We have now entered the age of multi-platform publishing, and in the newspaper business this means publishing all the content you have assembled in a variety of ways - on your website, on mobile phones, and as podcasts, downloads and video. Newspaper offices are now, for many who work in them, media offices, with radio and TV studios and new organisational structures to steer content to different outlets.
Look at today's ABC figures for the nationals and the recent dire figures for the regional press and it's obvious that newspaper sales are declining. So are newspaper advertising revenues. And all this while the appetite for news online, on phone, on pod, grows.
Advertisers require independent auditing, and ABC, the Audit Bureau of Circulations, operates to a code adhered to by all the papers. The internet, as an emerging news medium, is measured by a variety of organisations so there is no clearly agreed comparator.
The matter is further confused by what you measure and how you measure it. Online is global; most advertisers are national, regional or local. And how are we measuring the numbers logging on to a particular newspaper website - in terms of unique users, or of the audience size or reach? Similarly, what do we mean when we talk about the frequency with which one person goes to one site - number of different places (pages) visited, or frequency of use?
Arguments about all this came to a head recently with The Daily Telegraph's claims to be the most popular newspaper website in the UK. The Guardian disputed this and the Advertising Standards Authority is on the case. And ABCE, the electronic wing of the ABC that is featured here each month, is now providing data for page impressions, visits and unique users, although all three are not provided for all sites and not all sites are recorded.
Tomorrow's National Readership Survey (NRS) will show large increases in the readership - as opposed to the sales - of both Independent titles. The Independent on Sunday increased its readership by 34,000 (4 per cent) to 822,000. The Independent gained 58,000 readers (8 per cent), giving an overall readership of 763,000. The latter gained more readers during the course of 2006 than any other paper, while The Guardian was one of only two other titles to record an increase.
The IoS was one of just three Sundays to do so, the others being The Observer and The Sunday Times. NRS uses opinion polling to survey the number of readers of papers and their supplements rather than total sales.

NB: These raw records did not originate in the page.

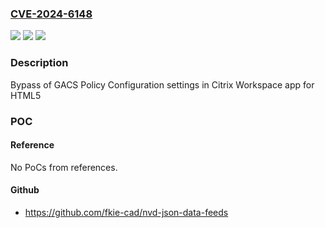 ### [CVE-2024-6148](https://cve.mitre.org/cgi-bin/cvename.cgi?name=CVE-2024-6148)
![](https://img.shields.io/static/v1?label=Product&message=Citrix%20Workspace%20app%20for%20HTML5&color=blue)
![](https://img.shields.io/static/v1?label=Version&message=2404%20&color=brightgreen)
![](https://img.shields.io/static/v1?label=Vulnerability&message=n%2Fa&color=blue)

### Description

Bypass of GACS Policy Configuration settings in Citrix Workspace app for HTML5

### POC

#### Reference
No PoCs from references.

#### Github
- https://github.com/fkie-cad/nvd-json-data-feeds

The decline in newspaper sales continues. February, though, was a less catastrophic month than many, except for one or two usual suspects - the Daily Express down 8.0 per cent year on year and the Daily Mirror down 5.6 per cent. The Times, The Guardian and, unusually, the Daily Mail were all down more than 4 per cent.
The slump of the Sunday red-tops continues, with The People down 15.6 per cent, the News of the World down 7.1 per cent and the Sunday Mirror down 5.3 per cent. The Observer seems to have emerged from the "compact effect" rather badly, down 8.7 per cent. The giant Sunday Times experienced one of its worst year-on-year slides, down 9.2 per cent, although at £2 a copy it is probably making as much money as ever.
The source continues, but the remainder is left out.